The connection between good health and optimism is widely accepted, but studies show that optimism seasoned by reality works best. Researchers at Harvard studied 1,041 patients and found those identified as hopeful (optimistic but ultimately realistic) were less likely to develop diabetes, high blood pressure, colds and flu than out-and-out optimists, who were convinced they would thrive no matter what. Curious, skeptical patients, those who peppered doctors with questions or scoured the Internet for information, received an immune boost as well.

University of Kentucky psychologist Suzanne Segerstrom suggests that some optimists could be pushing so hard they end up taxing their immune system and making themselves sick. In a study that was published last year, Segerstrom gave optimists a stressful arithmetic test and found that they showed a drop in immunity. "It can be more difficult to keep working on a problem than to give up," she notes. "When pessimists encounter difficult situations, they're likely to disengage. Optimists are likely to keep working at them." As a consequence of the struggle, their immune systems weaken.

Type D: A Killer Personality

Impatient, anxious and hostile, the Type A individual has for years been considered a walking time bomb, a heart attack waiting to happen and sure to keel over years before the calmer, happier Type B. But now psychologists have identified an even deadlier personality: Type D, a cynical, hostile individual who is also unexpressive, keeping those bad feelings inside.

Investigating a possible connection between Type D traits and cardiac risk, psychologists, cardiologists and immunologists followed male heart disease patients from Belgium over a period of years.

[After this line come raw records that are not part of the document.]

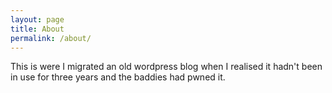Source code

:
 ```yaml
---
layout: page
title: About
permalink: /about/
---
```


This is were I migrated an old wordpress blog when I realised it hadn't been in use for three years and the baddies had pwned it. 
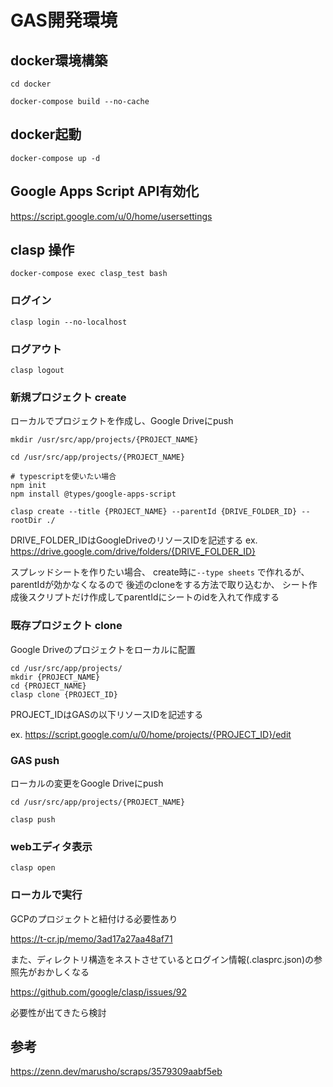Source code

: # GAS開発環境

## docker環境構築

```
cd docker

docker-compose build --no-cache
```

## docker起動

```
docker-compose up -d
```

## Google Apps Script API有効化

https://script.google.com/u/0/home/usersettings


## clasp 操作

```
docker-compose exec clasp_test bash
```

### ログイン

```
clasp login --no-localhost
```

### ログアウト

```
clasp logout
```

### 新規プロジェクト create

ローカルでプロジェクトを作成し、Google Driveにpush

```
mkdir /usr/src/app/projects/{PROJECT_NAME}

cd /usr/src/app/projects/{PROJECT_NAME}

# typescriptを使いたい場合
npm init
npm install @types/google-apps-script

clasp create --title {PROJECT_NAME} --parentId {DRIVE_FOLDER_ID} --rootDir ./
```

DRIVE_FOLDER_IDはGoogleDriveのリソースIDを記述する
ex. https://drive.google.com/drive/folders/{DRIVE_FOLDER_ID}


スプレッドシートを作りたい場合、
create時に`--type sheets` で作れるが、parentIdが効かなくなるので
後述のcloneをする方法で取り込むか、
シート作成後スクリプトだけ作成してparentIdにシートのidを入れて作成する

### 既存プロジェクト clone

Google Driveのプロジェクトをローカルに配置

```
cd /usr/src/app/projects/
mkdir {PROJECT_NAME}
cd {PROJECT_NAME}
clasp clone {PROJECT_ID}
```

PROJECT_IDはGASの以下リソースIDを記述する

ex. https://script.google.com/u/0/home/projects/{PROJECT_ID}/edit



### GAS push

ローカルの変更をGoogle Driveにpush

```
cd /usr/src/app/projects/{PROJECT_NAME}

clasp push
```

### webエディタ表示

```
clasp open
```


### ローカルで実行

GCPのプロジェクトと紐付ける必要性あり

https://t-cr.jp/memo/3ad17a27aa48af71

また、ディレクトリ構造をネストさせているとログイン情報(.clasprc.json)の参照先がおかしくなる

https://github.com/google/clasp/issues/92

必要性が出てきたら検討


## 参考
https://zenn.dev/marusho/scraps/3579309aabf5eb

Those with Type D personalities were far more likely to have heart attacks. And Type D was predictive of the worst case scenario: coronary heart failure. Type D patients were four times more likely than others to die of the disease.

Looking for an explanation, the researchers discovered that Type D heart patients all had one thing in common: an alarming overabundance of tumor necrosis factor (TNF-alpha), an inflammatory molecule produced by immune cells. Among other destructive actions, TNF-alpha can rupture arterial plaque. Ruptured plaque can obstruct the artery or vein, a condition called thrombosis, and heart attack can result.

Other research has found that Type D individuals also have killer T cells that are less active and have a diminished ability to fight infection compared with those found in more emotionally expressive peers. The finding is in line with a body of research linking social inhibition to less active immunity in the face of infectious disease.

The connection between emotion and health is still unraveling. From the subtle role of stress to the double-edged sword of optimism, emotional states influence the strength of our hearts, the pace at which we age and the way we fight disease. As with nutritional science—where a nutrient is considered protective one day and harmful the next—psychoneuroimmunology is still in its adolescence. When the code is deciphered in full, PNI will be not just a fascination, but a precision tool for a longer, healthier life.